Start of Block
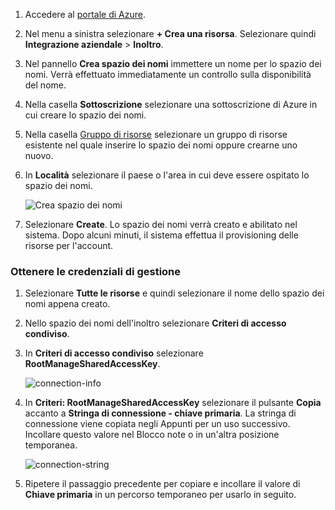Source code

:1. Accedere al [portale di Azure][Azure portal].
2. Nel menu a sinistra selezionare **+ Crea una risorsa**. Selezionare quindi **Integrazione aziendale** > **Inoltro**.
3. Nel pannello **Crea spazio dei nomi** immettere un nome per lo spazio dei nomi. Verrà effettuato immediatamente un controllo sulla disponibilità del nome.
4. Nella casella **Sottoscrizione** selezionare una sottoscrizione di Azure in cui creare lo spazio dei nomi.
5. Nella casella [Gruppo di risorse](../articles/azure-resource-manager/resource-group-portal.md) selezionare un gruppo di risorse esistente nel quale inserire lo spazio dei nomi oppure crearne uno nuovo.  
6. In **Località** selezionare il paese o l'area in cui deve essere ospitato lo spazio dei nomi.
   
    ![Crea spazio dei nomi][create-namespace]
7. Selezionare **Create**. Lo spazio dei nomi verrà creato e abilitato nel sistema. Dopo alcuni minuti, il sistema effettua il provisioning delle risorse per l'account.

### <a name="get-management-credentials"></a>Ottenere le credenziali di gestione

1. Selezionare **Tutte le risorse** e quindi selezionare il nome dello spazio dei nomi appena creato.
2. Nello spazio dei nomi dell'inoltro selezionare **Criteri di accesso condiviso**.  
3. In **Criteri di accesso condiviso** selezionare **RootManageSharedAccessKey**.
   
    ![connection-info][connection-info]
4. In **Criteri: RootManageSharedAccessKey** selezionare il pulsante **Copia** accanto a **Stringa di connessione - chiave primaria**. La stringa di connessione viene copiata negli Appunti per un uso successivo. Incollare questo valore nel Blocco note o in un'altra posizione temporanea.
   
    ![connection-string][connection-string]

5. Ripetere il passaggio precedente per copiare e incollare il valore di **Chiave primaria** in un percorso temporaneo per usarlo in seguito.  

<!--Image references-->

[create-namespace]: ./media/relay-create-namespace-portal/create-namespace.png
[connection-info]: ./media/relay-create-namespace-portal/connection-info.png
[connection-string]: ./media/relay-create-namespace-portal/connection-string.png
[Azure portal]: https://portal.azure.com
End of Block
Please output every record above exactly as written, leaving out the pictures.

Source code

:1. Accedere al [portale di Azure][Azure portal].
2. Nel menu a sinistra selezionare **+ Crea una risorsa**. Selezionare quindi **Integrazione aziendale** > **Inoltro**.
3. Nel pannello **Crea spazio dei nomi** immettere un nome per lo spazio dei nomi. Verrà effettuato immediatamente un controllo sulla disponibilità del nome.
4. Nella casella **Sottoscrizione** selezionare una sottoscrizione di Azure in cui creare lo spazio dei nomi.
5. Nella casella [Gruppo di risorse](../articles/azure-resource-manager/resource-group-portal.md) selezionare un gruppo di risorse esistente nel quale inserire lo spazio dei nomi oppure crearne uno nuovo.  
6. In **Località** selezionare il paese o l'area in cui deve essere ospitato lo spazio dei nomi.
   
    ![Crea spazio dei nomi][create-namespace]
7. Selezionare **Create**. Lo spazio dei nomi verrà creato e abilitato nel sistema. Dopo alcuni minuti, il sistema effettua il provisioning delle risorse per l'account.

### <a name="get-management-credentials"></a>Ottenere le credenziali di gestione

1. Selezionare **Tutte le risorse** e quindi selezionare il nome dello spazio dei nomi appena creato.
2. Nello spazio dei nomi dell'inoltro selezionare **Criteri di accesso condiviso**.  
3. In **Criteri di accesso condiviso** selezionare **RootManageSharedAccessKey**.
   
    ![connection-info][connection-info]
4. In **Criteri: RootManageSharedAccessKey** selezionare il pulsante **Copia** accanto a **Stringa di connessione - chiave primaria**. La stringa di connessione viene copiata negli Appunti per un uso successivo. Incollare questo valore nel Blocco note o in un'altra posizione temporanea.
   
    ![connection-string][connection-string]

5. Ripetere il passaggio precedente per copiare e incollare il valore di **Chiave primaria** in un percorso temporaneo per usarlo in seguito.  

<!--Image references-->

[create-namespace]: ./media/relay-create-namespace-portal/create-namespace.png
[connection-info]: ./media/relay-create-namespace-portal/connection-info.png
[connection-string]: ./media/relay-create-namespace-portal/connection-string.png
[Azure portal]: https://portal.azure.com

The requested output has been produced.